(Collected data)
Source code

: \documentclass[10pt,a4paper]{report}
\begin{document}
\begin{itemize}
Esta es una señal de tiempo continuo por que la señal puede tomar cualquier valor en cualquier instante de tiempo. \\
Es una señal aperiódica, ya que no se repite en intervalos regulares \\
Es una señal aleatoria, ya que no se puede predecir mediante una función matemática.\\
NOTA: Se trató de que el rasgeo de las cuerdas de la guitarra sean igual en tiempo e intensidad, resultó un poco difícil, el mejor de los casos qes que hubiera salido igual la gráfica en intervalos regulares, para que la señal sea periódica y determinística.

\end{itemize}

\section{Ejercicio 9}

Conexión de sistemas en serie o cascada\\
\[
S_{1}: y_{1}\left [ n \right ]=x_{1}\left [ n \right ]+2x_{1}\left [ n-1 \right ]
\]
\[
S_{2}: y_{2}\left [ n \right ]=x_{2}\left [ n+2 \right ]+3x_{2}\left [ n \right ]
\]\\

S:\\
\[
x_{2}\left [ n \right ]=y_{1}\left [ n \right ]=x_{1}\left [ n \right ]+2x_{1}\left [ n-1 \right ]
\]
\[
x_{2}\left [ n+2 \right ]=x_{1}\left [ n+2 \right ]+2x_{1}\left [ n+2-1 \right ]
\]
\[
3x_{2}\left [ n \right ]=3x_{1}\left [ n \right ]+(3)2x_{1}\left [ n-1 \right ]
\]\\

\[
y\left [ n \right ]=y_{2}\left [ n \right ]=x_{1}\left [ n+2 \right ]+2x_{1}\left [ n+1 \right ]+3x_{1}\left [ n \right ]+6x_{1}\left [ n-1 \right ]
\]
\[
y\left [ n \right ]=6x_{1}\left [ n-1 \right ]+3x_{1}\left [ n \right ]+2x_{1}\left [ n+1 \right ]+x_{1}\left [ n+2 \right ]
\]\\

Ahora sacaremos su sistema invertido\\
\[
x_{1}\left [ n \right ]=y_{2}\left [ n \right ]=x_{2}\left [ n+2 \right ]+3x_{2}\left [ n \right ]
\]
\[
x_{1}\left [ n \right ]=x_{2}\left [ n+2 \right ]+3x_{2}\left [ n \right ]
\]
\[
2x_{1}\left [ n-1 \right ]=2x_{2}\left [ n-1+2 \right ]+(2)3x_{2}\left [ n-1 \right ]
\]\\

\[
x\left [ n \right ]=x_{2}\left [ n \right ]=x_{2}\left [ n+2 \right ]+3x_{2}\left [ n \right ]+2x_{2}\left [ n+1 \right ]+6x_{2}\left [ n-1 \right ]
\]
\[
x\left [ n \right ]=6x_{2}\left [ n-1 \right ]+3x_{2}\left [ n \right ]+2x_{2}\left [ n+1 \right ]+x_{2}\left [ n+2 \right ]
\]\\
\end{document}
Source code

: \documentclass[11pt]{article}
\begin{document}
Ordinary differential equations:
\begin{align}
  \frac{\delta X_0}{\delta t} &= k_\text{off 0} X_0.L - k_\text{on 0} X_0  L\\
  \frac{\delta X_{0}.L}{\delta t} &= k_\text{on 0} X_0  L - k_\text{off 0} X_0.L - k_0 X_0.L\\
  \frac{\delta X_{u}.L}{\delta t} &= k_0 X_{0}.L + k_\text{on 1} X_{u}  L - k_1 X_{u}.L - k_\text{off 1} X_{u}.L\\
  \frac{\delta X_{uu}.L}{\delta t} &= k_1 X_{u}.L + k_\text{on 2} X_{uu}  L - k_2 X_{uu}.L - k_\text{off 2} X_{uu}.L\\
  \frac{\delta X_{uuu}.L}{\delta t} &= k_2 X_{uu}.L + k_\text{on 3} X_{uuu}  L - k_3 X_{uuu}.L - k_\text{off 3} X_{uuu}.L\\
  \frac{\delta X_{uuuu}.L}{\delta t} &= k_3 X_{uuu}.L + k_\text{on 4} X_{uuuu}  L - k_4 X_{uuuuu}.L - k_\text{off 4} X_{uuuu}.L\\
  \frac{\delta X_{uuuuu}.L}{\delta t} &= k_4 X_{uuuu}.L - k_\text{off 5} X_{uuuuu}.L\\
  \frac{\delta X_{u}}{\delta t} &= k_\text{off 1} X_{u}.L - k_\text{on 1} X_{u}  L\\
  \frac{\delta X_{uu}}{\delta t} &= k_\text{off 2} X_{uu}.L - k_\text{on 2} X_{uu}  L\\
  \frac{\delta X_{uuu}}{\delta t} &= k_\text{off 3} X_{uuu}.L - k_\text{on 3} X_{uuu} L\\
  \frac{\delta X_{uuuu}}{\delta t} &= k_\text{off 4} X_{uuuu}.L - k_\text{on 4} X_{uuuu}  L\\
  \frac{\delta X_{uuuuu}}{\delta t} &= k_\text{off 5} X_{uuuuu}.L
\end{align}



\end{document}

REQUIRED WORK
Transcribe every entry exactly.

ANSWER SPACE
Source code

: \documentclass[10pt,a4paper]{report}
\begin{document}
\begin{itemize}
Esta es una señal de tiempo continuo por que la señal puede tomar cualquier valor en cualquier instante de tiempo. \\
Es una señal aperiódica, ya que no se repite en intervalos regulares \\
Es una señal aleatoria, ya que no se puede predecir mediante una función matemática.\\
NOTA: Se trató de que el rasgeo de las cuerdas de la guitarra sean igual en tiempo e intensidad, resultó un poco difícil, el mejor de los casos qes que hubiera salido igual la gráfica en intervalos regulares, para que la señal sea periódica y determinística.

\end{itemize}

\section{Ejercicio 9}

Conexión de sistemas en serie o cascada\\
\[
S_{1}: y_{1}\left [ n \right ]=x_{1}\left [ n \right ]+2x_{1}\left [ n-1 \right ]
\]
\[
S_{2}: y_{2}\left [ n \right ]=x_{2}\left [ n+2 \right ]+3x_{2}\left [ n \right ]
\]\\

S:\\
\[
x_{2}\left [ n \right ]=y_{1}\left [ n \right ]=x_{1}\left [ n \right ]+2x_{1}\left [ n-1 \right ]
\]
\[
x_{2}\left [ n+2 \right ]=x_{1}\left [ n+2 \right ]+2x_{1}\left [ n+2-1 \right ]
\]
\[
3x_{2}\left [ n \right ]=3x_{1}\left [ n \right ]+(3)2x_{1}\left [ n-1 \right ]
\]\\

\[
y\left [ n \right ]=y_{2}\left [ n \right ]=x_{1}\left [ n+2 \right ]+2x_{1}\left [ n+1 \right ]+3x_{1}\left [ n \right ]+6x_{1}\left [ n-1 \right ]
\]
\[
y\left [ n \right ]=6x_{1}\left [ n-1 \right ]+3x_{1}\left [ n \right ]+2x_{1}\left [ n+1 \right ]+x_{1}\left [ n+2 \right ]
\]\\

Ahora sacaremos su sistema invertido\\
\[
x_{1}\left [ n \right ]=y_{2}\left [ n \right ]=x_{2}\left [ n+2 \right ]+3x_{2}\left [ n \right ]
\]
\[
x_{1}\left [ n \right ]=x_{2}\left [ n+2 \right ]+3x_{2}\left [ n \right ]
\]
\[
2x_{1}\left [ n-1 \right ]=2x_{2}\left [ n-1+2 \right ]+(2)3x_{2}\left [ n-1 \right ]
\]\\

\[
x\left [ n \right ]=x_{2}\left [ n \right ]=x_{2}\left [ n+2 \right ]+3x_{2}\left [ n \right ]+2x_{2}\left [ n+1 \right ]+6x_{2}\left [ n-1 \right ]
\]
\[
x\left [ n \right ]=6x_{2}\left [ n-1 \right ]+3x_{2}\left [ n \right ]+2x_{2}\left [ n+1 \right ]+x_{2}\left [ n+2 \right ]
\]\\
\end{document}
Source code

: \documentclass[11pt]{article}
\begin{document}
Ordinary differential equations:
\begin{align}
  \frac{\delta X_0}{\delta t} &= k_\text{off 0} X_0.L - k_\text{on 0} X_0  L\\
  \frac{\delta X_{0}.L}{\delta t} &= k_\text{on 0} X_0  L - k_\text{off 0} X_0.L - k_0 X_0.L\\
  \frac{\delta X_{u}.L}{\delta t} &= k_0 X_{0}.L + k_\text{on 1} X_{u}  L - k_1 X_{u}.L - k_\text{off 1} X_{u}.L\\
  \frac{\delta X_{uu}.L}{\delta t} &= k_1 X_{u}.L + k_\text{on 2} X_{uu}  L - k_2 X_{uu}.L - k_\text{off 2} X_{uu}.L\\
  \frac{\delta X_{uuu}.L}{\delta t} &= k_2 X_{uu}.L + k_\text{on 3} X_{uuu}  L - k_3 X_{uuu}.L - k_\text{off 3} X_{uuu}.L\\
  \frac{\delta X_{uuuu}.L}{\delta t} &= k_3 X_{uuu}.L + k_\text{on 4} X_{uuuu}  L - k_4 X_{uuuuu}.L - k_\text{off 4} X_{uuuu}.L\\
  \frac{\delta X_{uuuuu}.L}{\delta t} &= k_4 X_{uuuu}.L - k_\text{off 5} X_{uuuuu}.L\\
  \frac{\delta X_{u}}{\delta t} &= k_\text{off 1} X_{u}.L - k_\text{on 1} X_{u}  L\\
  \frac{\delta X_{uu}}{\delta t} &= k_\text{off 2} X_{uu}.L - k_\text{on 2} X_{uu}  L\\
  \frac{\delta X_{uuu}}{\delta t} &= k_\text{off 3} X_{uuu}.L - k_\text{on 3} X_{uuu} L\\
  \frac{\delta X_{uuuu}}{\delta t} &= k_\text{off 4} X_{uuuu}.L - k_\text{on 4} X_{uuuu}  L\\
  \frac{\delta X_{uuuuu}}{\delta t} &= k_\text{off 5} X_{uuuuu}.L
\end{align}



\end{document}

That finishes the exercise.